_The problem:_
Where does the string "controlled" occur in the records? Copy each line that holds it.

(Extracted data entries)
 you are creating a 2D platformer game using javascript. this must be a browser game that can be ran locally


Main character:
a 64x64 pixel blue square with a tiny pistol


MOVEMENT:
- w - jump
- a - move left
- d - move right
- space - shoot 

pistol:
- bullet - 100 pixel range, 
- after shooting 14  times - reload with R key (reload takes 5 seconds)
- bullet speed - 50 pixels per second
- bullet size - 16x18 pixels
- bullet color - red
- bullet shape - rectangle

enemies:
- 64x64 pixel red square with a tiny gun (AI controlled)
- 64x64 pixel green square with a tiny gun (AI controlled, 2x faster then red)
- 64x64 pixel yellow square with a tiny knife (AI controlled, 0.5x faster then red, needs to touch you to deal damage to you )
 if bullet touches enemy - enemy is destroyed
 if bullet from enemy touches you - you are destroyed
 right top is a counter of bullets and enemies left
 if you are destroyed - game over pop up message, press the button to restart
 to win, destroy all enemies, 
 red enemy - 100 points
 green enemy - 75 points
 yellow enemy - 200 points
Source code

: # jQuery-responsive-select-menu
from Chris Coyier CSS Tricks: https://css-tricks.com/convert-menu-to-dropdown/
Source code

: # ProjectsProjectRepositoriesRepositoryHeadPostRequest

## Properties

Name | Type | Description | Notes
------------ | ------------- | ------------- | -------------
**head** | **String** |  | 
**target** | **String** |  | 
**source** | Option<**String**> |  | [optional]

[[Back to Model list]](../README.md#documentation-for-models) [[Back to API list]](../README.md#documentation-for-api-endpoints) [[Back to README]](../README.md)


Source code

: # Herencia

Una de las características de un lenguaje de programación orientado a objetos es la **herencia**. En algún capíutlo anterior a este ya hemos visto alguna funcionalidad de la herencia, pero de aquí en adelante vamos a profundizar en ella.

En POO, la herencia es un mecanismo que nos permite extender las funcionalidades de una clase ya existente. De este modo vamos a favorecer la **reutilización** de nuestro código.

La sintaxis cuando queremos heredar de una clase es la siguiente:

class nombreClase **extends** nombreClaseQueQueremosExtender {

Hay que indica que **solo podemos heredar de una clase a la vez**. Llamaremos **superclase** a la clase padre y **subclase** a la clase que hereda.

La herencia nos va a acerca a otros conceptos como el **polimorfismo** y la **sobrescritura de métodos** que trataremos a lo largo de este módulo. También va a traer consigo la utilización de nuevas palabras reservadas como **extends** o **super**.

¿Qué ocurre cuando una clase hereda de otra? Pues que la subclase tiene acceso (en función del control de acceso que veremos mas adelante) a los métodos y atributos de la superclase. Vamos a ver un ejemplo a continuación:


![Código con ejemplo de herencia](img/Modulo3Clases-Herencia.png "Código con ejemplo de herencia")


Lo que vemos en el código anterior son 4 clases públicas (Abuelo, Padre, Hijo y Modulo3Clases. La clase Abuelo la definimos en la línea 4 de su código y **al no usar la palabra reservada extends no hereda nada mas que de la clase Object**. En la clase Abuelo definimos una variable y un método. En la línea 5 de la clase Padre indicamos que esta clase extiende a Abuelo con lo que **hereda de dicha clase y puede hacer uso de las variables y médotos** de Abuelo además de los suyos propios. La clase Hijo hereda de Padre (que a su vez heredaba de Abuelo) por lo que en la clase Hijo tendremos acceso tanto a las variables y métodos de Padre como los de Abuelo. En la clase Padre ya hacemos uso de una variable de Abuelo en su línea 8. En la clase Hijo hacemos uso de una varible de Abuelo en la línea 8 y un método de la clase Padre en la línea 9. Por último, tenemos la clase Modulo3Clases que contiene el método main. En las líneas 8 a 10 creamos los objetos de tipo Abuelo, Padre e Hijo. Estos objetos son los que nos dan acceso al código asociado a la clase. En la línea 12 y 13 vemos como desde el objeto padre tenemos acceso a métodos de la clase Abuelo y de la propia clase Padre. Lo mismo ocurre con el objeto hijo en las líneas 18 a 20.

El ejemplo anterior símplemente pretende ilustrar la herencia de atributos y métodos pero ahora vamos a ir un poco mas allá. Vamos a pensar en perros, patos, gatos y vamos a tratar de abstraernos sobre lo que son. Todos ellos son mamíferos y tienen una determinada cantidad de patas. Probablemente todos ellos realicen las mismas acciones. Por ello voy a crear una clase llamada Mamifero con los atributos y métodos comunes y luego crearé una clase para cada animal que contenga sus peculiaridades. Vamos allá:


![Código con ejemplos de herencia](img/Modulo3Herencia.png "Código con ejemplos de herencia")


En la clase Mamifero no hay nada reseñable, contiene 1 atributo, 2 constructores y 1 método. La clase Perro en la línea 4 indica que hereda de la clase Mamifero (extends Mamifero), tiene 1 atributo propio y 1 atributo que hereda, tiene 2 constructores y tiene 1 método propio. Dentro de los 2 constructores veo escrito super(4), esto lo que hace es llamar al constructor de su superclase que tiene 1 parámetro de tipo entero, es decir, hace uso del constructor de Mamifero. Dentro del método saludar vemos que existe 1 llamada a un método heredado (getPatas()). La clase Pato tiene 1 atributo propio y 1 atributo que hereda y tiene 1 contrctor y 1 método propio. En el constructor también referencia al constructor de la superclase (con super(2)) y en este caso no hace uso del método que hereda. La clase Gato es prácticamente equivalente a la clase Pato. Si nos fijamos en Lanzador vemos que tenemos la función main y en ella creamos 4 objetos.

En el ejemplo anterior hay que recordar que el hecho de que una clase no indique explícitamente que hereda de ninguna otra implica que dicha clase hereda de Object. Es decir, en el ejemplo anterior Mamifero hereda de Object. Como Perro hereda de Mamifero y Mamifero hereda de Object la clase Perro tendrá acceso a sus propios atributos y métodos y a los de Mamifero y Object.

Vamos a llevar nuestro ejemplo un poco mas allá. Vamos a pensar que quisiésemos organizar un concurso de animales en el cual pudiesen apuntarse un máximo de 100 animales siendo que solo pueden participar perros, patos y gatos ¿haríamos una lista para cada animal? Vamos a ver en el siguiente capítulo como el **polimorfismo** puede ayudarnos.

_Task solution:_
- 64x64 pixel red square with a tiny gun (AI controlled)
- 64x64 pixel green square with a tiny gun (AI controlled, 2x faster then red)
- 64x64 pixel yellow square with a tiny knife (AI controlled, 0.5x faster then red, needs to touch you to deal damage to you )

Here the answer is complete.